Report, from the records below, every line where the word "only" appears.

Records from a collection

------------------------------

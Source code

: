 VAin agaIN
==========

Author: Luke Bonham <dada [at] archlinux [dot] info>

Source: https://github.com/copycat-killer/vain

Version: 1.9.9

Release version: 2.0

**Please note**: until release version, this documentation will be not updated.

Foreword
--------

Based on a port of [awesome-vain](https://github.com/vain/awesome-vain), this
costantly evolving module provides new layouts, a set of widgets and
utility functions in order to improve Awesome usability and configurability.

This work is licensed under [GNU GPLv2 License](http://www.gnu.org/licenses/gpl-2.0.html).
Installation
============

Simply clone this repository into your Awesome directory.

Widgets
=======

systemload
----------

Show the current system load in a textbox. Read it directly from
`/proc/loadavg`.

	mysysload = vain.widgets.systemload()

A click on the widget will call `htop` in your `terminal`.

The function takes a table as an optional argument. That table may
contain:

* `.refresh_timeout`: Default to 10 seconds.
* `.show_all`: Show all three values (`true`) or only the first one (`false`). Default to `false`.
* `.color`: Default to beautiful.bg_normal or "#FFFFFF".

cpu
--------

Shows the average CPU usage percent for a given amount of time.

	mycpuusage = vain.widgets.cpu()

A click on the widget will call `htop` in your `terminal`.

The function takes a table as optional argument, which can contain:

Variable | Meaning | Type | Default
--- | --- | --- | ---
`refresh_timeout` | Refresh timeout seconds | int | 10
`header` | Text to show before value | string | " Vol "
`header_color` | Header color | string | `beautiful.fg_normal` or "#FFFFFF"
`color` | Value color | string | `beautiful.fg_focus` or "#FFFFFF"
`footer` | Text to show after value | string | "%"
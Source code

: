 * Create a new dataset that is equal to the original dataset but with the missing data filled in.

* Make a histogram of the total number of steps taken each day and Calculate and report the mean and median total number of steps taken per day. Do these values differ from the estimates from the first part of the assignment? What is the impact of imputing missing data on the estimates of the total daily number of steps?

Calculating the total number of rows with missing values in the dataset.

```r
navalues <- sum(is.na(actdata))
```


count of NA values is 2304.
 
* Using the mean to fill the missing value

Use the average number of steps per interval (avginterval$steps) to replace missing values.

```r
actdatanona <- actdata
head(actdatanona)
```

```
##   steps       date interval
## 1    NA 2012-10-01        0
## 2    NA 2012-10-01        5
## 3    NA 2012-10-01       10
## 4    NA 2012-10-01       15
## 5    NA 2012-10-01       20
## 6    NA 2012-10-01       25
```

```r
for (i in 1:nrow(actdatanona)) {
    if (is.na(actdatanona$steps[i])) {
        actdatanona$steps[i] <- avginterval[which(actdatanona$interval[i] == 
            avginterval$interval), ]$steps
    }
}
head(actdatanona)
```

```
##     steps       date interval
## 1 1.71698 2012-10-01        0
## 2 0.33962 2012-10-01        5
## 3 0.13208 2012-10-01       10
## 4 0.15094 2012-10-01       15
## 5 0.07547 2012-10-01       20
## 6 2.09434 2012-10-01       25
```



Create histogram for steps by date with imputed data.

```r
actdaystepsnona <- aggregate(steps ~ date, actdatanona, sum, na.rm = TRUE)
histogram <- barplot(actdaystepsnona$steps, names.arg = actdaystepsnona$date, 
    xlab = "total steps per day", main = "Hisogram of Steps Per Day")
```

------------------------------

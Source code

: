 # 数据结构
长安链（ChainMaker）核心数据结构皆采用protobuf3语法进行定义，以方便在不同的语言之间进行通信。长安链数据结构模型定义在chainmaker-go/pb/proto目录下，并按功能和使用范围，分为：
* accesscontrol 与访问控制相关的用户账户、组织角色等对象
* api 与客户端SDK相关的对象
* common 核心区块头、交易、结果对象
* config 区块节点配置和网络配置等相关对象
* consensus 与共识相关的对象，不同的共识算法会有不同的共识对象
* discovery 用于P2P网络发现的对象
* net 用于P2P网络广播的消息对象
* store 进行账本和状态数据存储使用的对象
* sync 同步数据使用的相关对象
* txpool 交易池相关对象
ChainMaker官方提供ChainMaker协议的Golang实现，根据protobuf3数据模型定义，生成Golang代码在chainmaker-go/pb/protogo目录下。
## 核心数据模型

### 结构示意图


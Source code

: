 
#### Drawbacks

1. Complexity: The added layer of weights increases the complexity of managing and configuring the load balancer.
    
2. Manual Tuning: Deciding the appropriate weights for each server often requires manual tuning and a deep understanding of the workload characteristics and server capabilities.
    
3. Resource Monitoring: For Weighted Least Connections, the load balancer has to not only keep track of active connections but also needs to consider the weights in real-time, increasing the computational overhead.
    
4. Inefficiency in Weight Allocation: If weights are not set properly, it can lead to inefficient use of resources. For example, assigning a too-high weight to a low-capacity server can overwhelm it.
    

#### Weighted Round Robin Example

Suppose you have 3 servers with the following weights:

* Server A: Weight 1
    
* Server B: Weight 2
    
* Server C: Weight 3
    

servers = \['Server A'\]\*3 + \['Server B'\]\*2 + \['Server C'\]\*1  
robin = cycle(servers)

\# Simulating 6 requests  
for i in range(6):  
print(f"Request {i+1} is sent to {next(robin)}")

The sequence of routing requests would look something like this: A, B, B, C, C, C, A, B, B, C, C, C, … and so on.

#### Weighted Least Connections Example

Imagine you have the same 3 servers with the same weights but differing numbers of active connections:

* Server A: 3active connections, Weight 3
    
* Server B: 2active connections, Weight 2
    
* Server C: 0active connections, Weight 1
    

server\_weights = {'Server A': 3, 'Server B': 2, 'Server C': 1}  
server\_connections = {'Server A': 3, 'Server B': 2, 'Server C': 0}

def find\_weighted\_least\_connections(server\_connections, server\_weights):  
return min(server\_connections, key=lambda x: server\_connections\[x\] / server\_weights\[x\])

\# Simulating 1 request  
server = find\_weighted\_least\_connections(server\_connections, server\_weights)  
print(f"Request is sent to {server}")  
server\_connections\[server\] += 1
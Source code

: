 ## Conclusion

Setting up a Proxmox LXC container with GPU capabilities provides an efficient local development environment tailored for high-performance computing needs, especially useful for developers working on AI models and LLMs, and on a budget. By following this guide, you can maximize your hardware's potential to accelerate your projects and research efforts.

------------------------------

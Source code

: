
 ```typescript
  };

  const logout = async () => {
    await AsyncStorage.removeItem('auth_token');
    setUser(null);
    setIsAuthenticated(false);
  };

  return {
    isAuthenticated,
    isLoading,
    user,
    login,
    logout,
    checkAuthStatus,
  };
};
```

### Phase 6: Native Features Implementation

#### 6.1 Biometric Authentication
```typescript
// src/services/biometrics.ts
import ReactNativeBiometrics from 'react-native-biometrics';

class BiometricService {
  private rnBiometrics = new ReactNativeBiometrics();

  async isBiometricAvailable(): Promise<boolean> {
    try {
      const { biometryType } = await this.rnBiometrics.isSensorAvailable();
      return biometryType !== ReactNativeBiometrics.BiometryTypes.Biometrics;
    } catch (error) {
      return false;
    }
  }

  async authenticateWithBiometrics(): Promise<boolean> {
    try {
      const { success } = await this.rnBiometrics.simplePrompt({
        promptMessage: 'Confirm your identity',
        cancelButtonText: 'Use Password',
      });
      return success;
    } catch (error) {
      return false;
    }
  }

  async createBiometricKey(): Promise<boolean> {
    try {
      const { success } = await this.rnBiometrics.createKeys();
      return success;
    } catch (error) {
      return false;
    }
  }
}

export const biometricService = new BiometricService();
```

------------------------------

» Solution to this problem:
* `.show_all`: Show all three values (`true`) or only the first one (`false`). Default to `false`.
3. Resource Monitoring: For Weighted Least Connections, the load balancer has to not only keep track of active connections but also needs to consider the weights in real-time, increasing the computational overhead.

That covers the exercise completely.